**WHAT IS EXPECTED:** Work through the lines below and count those holding "here"; reply with the number only.

**SUPPLIED RECORDS:**

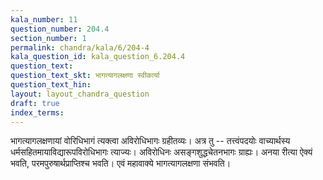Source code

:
 ```yaml
---
kala_number: 11
question_number: 204.4
section_number: 1
permalink: chandra/kala/6/204-4
kala_question_id: kala_question_6.204.4
question_text: 
question_text_skt: भागत्यागलक्षणा स्वीकार्या
question_text_hin: 
layout: layout_chandra_question
draft: true
index_terms:
---
```


<!-- skt-start -->
भागत्यागलक्षणायां वोरिधिभागं त्यक्त्वा अविरोधिभागः ग्रहीतव्यः। अत्र तु -- तत्त्वंपदयोः वाच्यार्थस्य धर्मसहितमायाविद्यारूपविरोधिभागः त्याज्यः। अविरोधिनः असङ्गशुद्धचेतनभागः ग्राह्यः। अनया रीत्या ऐक्यं भवति, परमपुरुषार्थप्राप्तिश्च भवति। एवं महावाक्ये भागत्यागलक्षणा संभवति।
<!-- skt-end -->

<!-- eng-start -->
<!-- eng-end -->

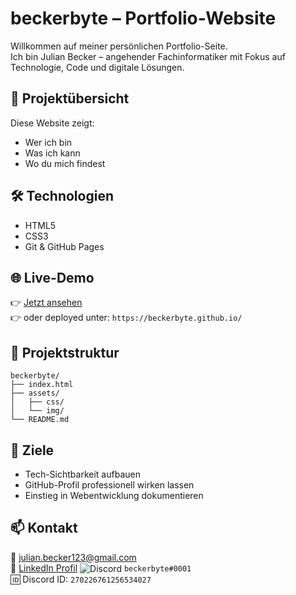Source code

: # beckerbyte – Portfolio-Website

Willkommen auf meiner persönlichen Portfolio-Seite.  
Ich bin Julian Becker – angehender Fachinformatiker mit Fokus auf Technologie, Code und digitale Lösungen.

## 🚀 Projektübersicht

Diese Website zeigt:
- Wer ich bin
- Was ich kann
- Wo du mich findest

## 🛠️ Technologien

- HTML5
- CSS3
- Git & GitHub Pages

## 🌐 Live-Demo

👉 [Jetzt ansehen](https://beckerbyte.github.io/)  
👉 oder deployed unter: `https://beckerbyte.github.io/`

## 📂 Projektstruktur

```
beckerbyte/
├── index.html
├── assets/
│   ├── css/
│   └── img/
└── README.md
```

## 🧠 Ziele

- Tech-Sichtbarkeit aufbauen  
- GitHub-Profil professionell wirken lassen  
- Einstieg in Webentwicklung dokumentieren

## 📫 Kontakt

📧 julian.becker123@gmail.com  
🔗 [LinkedIn Profil](https://www.linkedin.com/in/julian-becker-8125b42b7/)
<img src="https://img.icons8.com/color/24/000000/discord-logo.png" alt="Discord" style="vertical-align: middle;"/> `beckerbyte#0001`  
🆔 Discord ID: `270226761256534027`
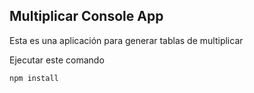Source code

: ## Multiplicar Console App

Esta es una aplicación para generar tablas de multiplicar


Ejecutar este comando

```
npm install
```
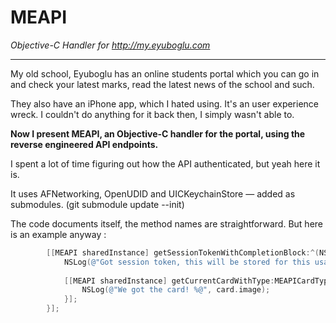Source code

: # MEAPI
*Objective-C Handler for http://my.eyuboglu.com*

***

My old school, Eyuboglu has an online students portal which you can go in and check your latest marks, read the latest news of the school and such.

They also have an iPhone app, which I hated using. It's an user experience wreck. I couldn't do anything for it back then, I simply wasn't able to.


**Now I present MEAPI, an Objective-C handler for the portal, using the reverse engineered API endpoints.**

I spent a lot of time figuring out how the API authenticated, but yeah here it is.

It uses AFNetworking, OpenUDID and UICKeychainStore — added as submodules. (git submodule update --init)

The code documents itself, the method names are straightforward.
But here is an example anyway : 
```objective-c
        [[MEAPI sharedInstance] getSessionTokenWithCompletionBlock:^(NSString *sessionToken) {
            NSLog(@"Got session token, this will be stored for this usage session, no need for calling it again and again for every API call.");
            
            [[MEAPI sharedInstance] getCurrentCardWithType:MEAPICardTypeUpToDate completionBlock:^(MECard *card, NSError *error) {
                NSLog(@"We got the card! %@", card.image);
            }];
        }];
```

**RESULT OF THE TASK:** 2